-- Data shown follows --
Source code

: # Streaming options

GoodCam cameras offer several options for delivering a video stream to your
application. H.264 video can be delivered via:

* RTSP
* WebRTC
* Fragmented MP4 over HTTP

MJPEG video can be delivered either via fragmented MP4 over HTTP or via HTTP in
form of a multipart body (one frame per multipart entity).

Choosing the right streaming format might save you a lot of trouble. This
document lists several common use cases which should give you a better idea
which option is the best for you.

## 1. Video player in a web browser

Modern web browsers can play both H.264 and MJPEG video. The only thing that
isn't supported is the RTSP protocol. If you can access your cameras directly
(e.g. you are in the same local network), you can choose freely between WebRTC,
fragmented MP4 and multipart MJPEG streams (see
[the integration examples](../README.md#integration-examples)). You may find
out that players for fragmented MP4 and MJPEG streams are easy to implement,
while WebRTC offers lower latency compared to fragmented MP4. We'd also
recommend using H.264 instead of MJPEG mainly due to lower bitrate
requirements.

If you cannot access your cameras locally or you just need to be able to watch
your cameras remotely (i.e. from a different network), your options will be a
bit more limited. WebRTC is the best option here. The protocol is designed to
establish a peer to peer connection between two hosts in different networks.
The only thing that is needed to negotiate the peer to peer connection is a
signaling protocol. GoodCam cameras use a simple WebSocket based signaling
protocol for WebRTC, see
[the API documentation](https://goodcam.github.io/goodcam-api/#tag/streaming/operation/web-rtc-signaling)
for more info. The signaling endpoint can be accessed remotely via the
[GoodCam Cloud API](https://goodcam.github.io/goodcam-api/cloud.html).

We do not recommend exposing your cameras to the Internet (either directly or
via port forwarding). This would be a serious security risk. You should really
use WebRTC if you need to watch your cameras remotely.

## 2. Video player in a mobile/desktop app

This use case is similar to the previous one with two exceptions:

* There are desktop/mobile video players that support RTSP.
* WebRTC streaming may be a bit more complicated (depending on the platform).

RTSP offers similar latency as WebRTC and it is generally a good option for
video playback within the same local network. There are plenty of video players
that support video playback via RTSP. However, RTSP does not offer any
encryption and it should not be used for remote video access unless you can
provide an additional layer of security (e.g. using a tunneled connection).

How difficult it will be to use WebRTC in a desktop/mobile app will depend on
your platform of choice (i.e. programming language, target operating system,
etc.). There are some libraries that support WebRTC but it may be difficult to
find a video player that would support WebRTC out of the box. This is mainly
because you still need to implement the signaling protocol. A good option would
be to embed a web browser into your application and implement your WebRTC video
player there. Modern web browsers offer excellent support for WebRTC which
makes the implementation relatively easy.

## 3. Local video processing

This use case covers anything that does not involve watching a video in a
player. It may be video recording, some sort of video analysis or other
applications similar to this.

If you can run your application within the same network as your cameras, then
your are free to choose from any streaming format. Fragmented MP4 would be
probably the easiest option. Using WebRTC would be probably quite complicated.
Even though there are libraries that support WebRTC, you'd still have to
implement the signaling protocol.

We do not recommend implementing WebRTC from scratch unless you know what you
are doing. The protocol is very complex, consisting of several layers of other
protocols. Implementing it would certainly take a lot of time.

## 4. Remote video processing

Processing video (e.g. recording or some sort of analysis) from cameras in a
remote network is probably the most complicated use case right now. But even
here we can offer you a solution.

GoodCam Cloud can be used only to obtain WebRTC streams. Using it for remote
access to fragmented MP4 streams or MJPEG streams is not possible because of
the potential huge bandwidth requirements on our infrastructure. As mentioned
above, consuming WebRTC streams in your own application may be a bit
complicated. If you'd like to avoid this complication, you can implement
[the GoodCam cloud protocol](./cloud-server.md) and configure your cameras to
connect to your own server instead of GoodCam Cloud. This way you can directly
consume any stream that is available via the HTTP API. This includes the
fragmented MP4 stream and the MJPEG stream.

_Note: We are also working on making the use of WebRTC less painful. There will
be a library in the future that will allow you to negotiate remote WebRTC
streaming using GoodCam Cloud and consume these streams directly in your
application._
-- Data shown concluded --
Exercise requirements
List every line in the records above that contains the word "offers".

Completed exercise
while WebRTC offers lower latency compared to fragmented MP4. We'd also
RTSP offers similar latency as WebRTC and it is generally a good option for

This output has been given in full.